On accusera le gouvernement d'avoir acheté la paix, comme à peu près tous ceux qui l'ont précédé; ce sera vrai. Le ton intraitable de M. Coiteux aura été rangé à la première embellie financière.

À 9%, c'est autour de l'Indice des prix à la consommation, ce qui laisse croire aux travailleurs qu'ils ne perdront pas trop de pouvoir d'achat jusqu'en 2020.

Tant pis pour ceux qui n'ont pas cru au front commun syndical, notamment les professeurs de la Fédération autonome de l'enseignement et ses 5100 membres en Outaouais.

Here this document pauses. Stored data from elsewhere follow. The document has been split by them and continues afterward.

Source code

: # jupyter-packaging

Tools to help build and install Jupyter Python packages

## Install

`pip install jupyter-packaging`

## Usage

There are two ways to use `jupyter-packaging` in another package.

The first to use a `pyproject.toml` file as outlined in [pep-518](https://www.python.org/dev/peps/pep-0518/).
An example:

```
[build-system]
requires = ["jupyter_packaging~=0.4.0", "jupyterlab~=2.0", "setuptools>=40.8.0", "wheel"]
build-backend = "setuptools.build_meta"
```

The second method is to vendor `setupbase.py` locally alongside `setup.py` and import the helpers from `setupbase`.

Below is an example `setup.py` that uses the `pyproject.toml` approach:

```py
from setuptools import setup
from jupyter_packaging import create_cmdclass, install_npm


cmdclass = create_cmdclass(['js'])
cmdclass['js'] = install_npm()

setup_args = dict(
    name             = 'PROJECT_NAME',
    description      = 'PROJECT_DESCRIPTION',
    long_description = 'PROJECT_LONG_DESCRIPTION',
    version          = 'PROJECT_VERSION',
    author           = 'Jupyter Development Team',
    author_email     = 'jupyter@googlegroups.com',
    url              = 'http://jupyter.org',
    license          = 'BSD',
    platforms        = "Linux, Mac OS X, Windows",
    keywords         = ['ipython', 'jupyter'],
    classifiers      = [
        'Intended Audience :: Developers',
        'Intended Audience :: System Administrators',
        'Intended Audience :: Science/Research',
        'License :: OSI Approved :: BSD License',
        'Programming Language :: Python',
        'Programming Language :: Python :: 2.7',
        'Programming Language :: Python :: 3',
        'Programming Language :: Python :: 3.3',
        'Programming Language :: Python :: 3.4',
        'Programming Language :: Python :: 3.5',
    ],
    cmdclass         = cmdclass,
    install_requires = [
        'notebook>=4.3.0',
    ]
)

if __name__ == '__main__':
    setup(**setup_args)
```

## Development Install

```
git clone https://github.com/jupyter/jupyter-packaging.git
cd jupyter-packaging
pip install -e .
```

Si Martin Coiteux est magnanime à leur endroit - et on peut en douter -, il leur proposera un règlement similaire... que les professeurs de l'Outaouais devraient s'empresser d'accepter.

Le premier ministre Philippe Couillard peut maintenant claironner «mission accomplie», malgré les services à la population qui en ont pris pour leur rhume. Les structures de l'État ont été réformées, le surplus budgétaire est à la porte de l'Assemblée nationale. Il faut faire oublier le gouvernement Couillard I, celui qui coupe à gauche et à droite tout en bannissant le mot «austérité» de son vocabulaire. Place au gouvernement Couillard II, tout est en place. Et le vin qui goûtait l'eau devrait retrouver un peu de sa saveur.